月村了衛「おぼろ迷宮」の登場人物
月村了衛著「おぼろ迷宮」は、2025年3月に角川書店から発売された本。
2023年1月から2024年6月までの新聞連載に、加筆修正して書籍化されたとのこと。全398ページ。全4話が収められています。
表紙が若い女性なので、もしかして学園ものかな?と、読むのを後回しにしていたのです(実は少し苦手…)。しかし、これは勝手な思い込み。
めっちゃくちゃ面白かった!さっさと読めば良かった!
ミステリーなのに心がざわつくことがない、という不思議な読後感。
各話に共通して登場する、主な人物を紹介します。
三輪夏芽 主人公。C大学社会学部の2年生。
鳴滝 朧荘の住人。
藤倉紬 C大学の学生。夏芽の友人。
雛本泰次 甘吟堂の店主。
榊静香 C大学の准教授。32歳。
剛田鋼太郎 警察官。31歳。
月村了衛「おぼろ迷宮」のあらすじと感想
主人公の夏芽が暮らすアパートは、朧荘という名の老朽物件。
隣に暮らす男性は、鳴滝と名乗る老人。正体不明の独居老人かと思いきや、夏芽とは意外な関係性を築くまでに。
第一話・最初の事件
夏芽がいつものようにアルバイト先の甘味処「甘吟堂」に行くと、見知らぬ男が「店主」だと名乗り、押し出されてしまう。わけがわからない夏芽。
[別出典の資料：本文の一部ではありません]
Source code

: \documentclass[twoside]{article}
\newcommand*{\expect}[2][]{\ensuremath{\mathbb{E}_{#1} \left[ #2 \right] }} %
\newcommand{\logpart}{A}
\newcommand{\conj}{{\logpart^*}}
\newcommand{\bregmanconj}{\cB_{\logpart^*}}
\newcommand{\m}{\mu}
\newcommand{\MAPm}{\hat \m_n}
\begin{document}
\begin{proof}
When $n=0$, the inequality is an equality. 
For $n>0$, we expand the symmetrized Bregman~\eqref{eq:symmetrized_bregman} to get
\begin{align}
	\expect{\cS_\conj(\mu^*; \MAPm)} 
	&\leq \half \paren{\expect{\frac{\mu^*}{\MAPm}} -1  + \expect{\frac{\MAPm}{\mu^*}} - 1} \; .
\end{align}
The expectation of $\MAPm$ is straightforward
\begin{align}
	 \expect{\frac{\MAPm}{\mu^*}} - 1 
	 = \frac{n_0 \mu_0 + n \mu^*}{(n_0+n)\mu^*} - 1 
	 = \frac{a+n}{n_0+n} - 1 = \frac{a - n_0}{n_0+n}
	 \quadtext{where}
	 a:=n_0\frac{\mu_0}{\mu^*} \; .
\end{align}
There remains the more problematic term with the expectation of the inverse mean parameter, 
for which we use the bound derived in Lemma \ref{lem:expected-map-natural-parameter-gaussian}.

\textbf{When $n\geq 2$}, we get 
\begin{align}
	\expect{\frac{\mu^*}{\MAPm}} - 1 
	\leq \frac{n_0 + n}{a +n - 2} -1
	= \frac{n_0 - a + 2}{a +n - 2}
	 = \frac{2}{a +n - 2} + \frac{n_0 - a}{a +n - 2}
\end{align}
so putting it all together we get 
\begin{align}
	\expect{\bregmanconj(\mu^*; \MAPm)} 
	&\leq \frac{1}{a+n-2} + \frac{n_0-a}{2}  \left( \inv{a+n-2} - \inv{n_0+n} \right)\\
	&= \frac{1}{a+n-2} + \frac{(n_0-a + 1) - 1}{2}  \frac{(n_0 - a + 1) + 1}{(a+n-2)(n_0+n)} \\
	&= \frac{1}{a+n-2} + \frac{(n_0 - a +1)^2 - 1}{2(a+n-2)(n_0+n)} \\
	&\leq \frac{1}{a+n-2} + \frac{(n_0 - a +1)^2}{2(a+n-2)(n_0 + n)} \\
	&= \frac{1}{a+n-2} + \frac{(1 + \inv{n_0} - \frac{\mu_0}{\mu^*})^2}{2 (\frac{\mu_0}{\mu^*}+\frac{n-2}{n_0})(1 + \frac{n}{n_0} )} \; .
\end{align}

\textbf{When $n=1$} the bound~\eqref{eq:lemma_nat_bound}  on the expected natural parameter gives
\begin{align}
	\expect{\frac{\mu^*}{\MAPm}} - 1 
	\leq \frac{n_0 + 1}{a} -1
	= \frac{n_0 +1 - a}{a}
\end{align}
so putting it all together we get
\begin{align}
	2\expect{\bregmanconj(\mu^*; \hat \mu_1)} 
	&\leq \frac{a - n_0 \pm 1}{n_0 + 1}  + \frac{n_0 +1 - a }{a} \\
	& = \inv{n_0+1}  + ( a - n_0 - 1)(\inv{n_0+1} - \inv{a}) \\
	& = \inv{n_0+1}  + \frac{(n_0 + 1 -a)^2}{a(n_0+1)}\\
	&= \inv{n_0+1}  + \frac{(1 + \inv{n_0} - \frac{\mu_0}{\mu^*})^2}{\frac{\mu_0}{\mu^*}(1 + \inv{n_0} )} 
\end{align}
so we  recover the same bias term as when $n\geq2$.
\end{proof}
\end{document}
混乱しつつ翌日も行ってみると、元の店主が何くわぬ顔で「昨日は一人で大変だった」と言う。何がおきているのかさっぱり分からない夏芽は、友人に相談するのだが―。といったあらすじ。
夏芽と鳴滝老人が関わることになったきっかけが描かれている、第一話。朧荘の住人であることに加え、両者ともに甘党であるという共通点も見つかります。
さて、夏芽のバイト先での不可解な出来事。
この謎を、鳴滝老人が調べるという話です。
彼は話を聞いたそばから、大方の予想はついていたようです。何らかのツテがあって、当事者同士の問題を解決するところまで導くのです。
この章では鳴滝の正体は明かされず。
抜群の推理力を持つ者、としての情報のみ。さてこの甘党の男性は、何者?
第二話・次なる事件
夏芽は、大学の試験を受け損ねたためにレポートを作成することに。内容は、大学近辺の人々の話を聞き「人の心に寄り添う」とはどういう意味か、を学ぶといったこと。
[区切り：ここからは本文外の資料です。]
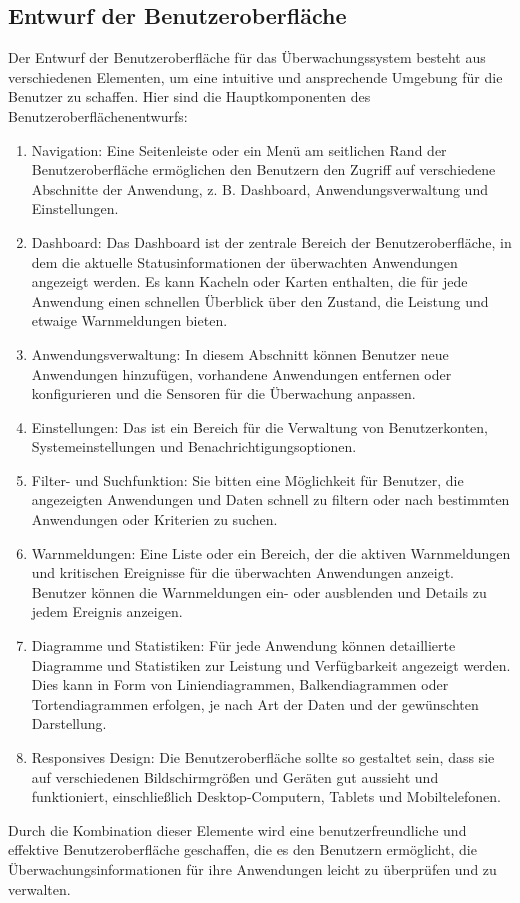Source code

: \begin{flushleft}
	\subsection{Entwurf der Benutzeroberfläche}
	Der Entwurf der Benutzeroberfläche für das Überwachungssystem besteht aus verschiedenen Elementen, um eine intuitive und ansprechende Umgebung für die Benutzer zu schaffen. Hier sind die Hauptkomponenten des Benutzeroberflächenentwurfs:
	\begin{enumerate}
	\item Navigation: Eine Seitenleiste oder ein Menü am seitlichen Rand der Benutzeroberfläche ermöglichen den Benutzern den Zugriff auf verschiedene Abschnitte der Anwendung, z. B. Dashboard, Anwendungsverwaltung und Einstellungen.
	\item Dashboard: Das Dashboard ist der zentrale Bereich der Benutzeroberfläche, in dem die aktuelle Statusinformationen der überwachten Anwendungen angezeigt werden. Es kann Kacheln oder Karten enthalten, die für jede Anwendung einen schnellen Überblick über den Zustand, die Leistung und etwaige Warnmeldungen bieten.
	\item Anwendungsverwaltung: In diesem Abschnitt können Benutzer neue Anwendungen hinzufügen, vorhandene Anwendungen entfernen oder konfigurieren und die Sensoren für die Überwachung anpassen.
	\item Einstellungen: Das ist ein Bereich für die Verwaltung von Benutzerkonten, Systemeinstellungen und Benachrichtigungsoptionen.
	\item Filter- und Suchfunktion: Sie bitten eine Möglichkeit für Benutzer, die angezeigten Anwendungen und Daten schnell zu filtern oder nach bestimmten Anwendungen oder Kriterien zu suchen.
	\item Warnmeldungen: Eine Liste oder ein Bereich, der die aktiven Warnmeldungen und kritischen Ereignisse für die überwachten Anwendungen anzeigt. Benutzer können die Warnmeldungen ein- oder ausblenden und Details zu jedem Ereignis anzeigen.
	\item Diagramme und Statistiken: Für jede Anwendung können detaillierte Diagramme und Statistiken zur Leistung und Verfügbarkeit angezeigt werden. Dies kann in Form von Liniendiagrammen, Balkendiagrammen oder Tortendiagrammen erfolgen, je nach Art der Daten und der gewünschten Darstellung.
	\item Responsives Design: Die Benutzeroberfläche sollte so gestaltet sein, dass sie auf verschiedenen Bildschirmgrößen und Geräten gut aussieht und funktioniert, einschließlich Desktop-Computern, Tablets und Mobiltelefonen.
	\end{enumerate}
	Durch die Kombination dieser Elemente wird eine benutzerfreundliche und effektive Benutzeroberfläche geschaffen, die es den Benutzern ermöglicht, die Überwachungsinformationen für ihre Anwendungen leicht zu überprüfen und zu verwalten.


\end{flushleft}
さっそく近隣の高齢者に話を聞くことに。そんな中、これは振り込め詐欺なのではないか、と思われる案件を耳にする―。
この章では、夏芽の通う大学の准教授・榊先生が登場。指導教官としての厳しさもありながら、意外な一面も垣間見ることが出来ます。
このレポートは労力を要するであろうことが察せられますが、夏芽が当事者やその周囲に接触したことにより、ことの全容が明らかになっていくのです。
これも鳴滝が力を貸してくれます。そして、彼の助っ人・剛田の登場。この大男、一体職業は何なの?この時点では謎のまま。
第三話・最大の事件
55歳・女性の孤独死の現場検証を行った剛田。事件性はないとの見立てだが、押入れの中にあった古い冊子を見つけた彼は、息を呑んだ。警察署の出納帳と、捜査資料だったのだ。
内緒で持ち帰り、鳴滝に打ち明ける。パート従業員の女性宅に、なぜこれらのものがあったのか―。
夏芽の他に、剛田の視点からも描かれているのが新鮮でした。彼なりの矜持があっての行動だとは思うのですが、どこか滑稽なのが面白い。
今回、夏芽は加わらないのかと思いきや、しっかり参加する流れに。
中編、といった長さの第三話は「警察組織の存亡」が懸かった、と作中で表現されている通りの案件です。ようやく鳴滝の正体が明らかになり、郷田とその周辺の人々との関係性もみえてきます。
やっぱり只者ではなかった!
榊先生の素敵な部分も存分に楽しめて、読み応え抜群の章でした。
ラストの第四話はほっこりできる話で、こちらも良かった。
まとめ
甘味を食べ歩くシーン、外食のシーン、各所で美味しそうな料理の数々が出てきまして、それはそれはリアルな描写です。
そして、この小説の中で描かれている世界がとても平和◎
事件は起こるのですが、凶悪なものではないのです。解決策もあり。
くすりと笑えるシーンもあって、あたたかい気持ちになりました。
こころ穏やかに読める謎解きの物語を、という方にもおすすめの一冊です。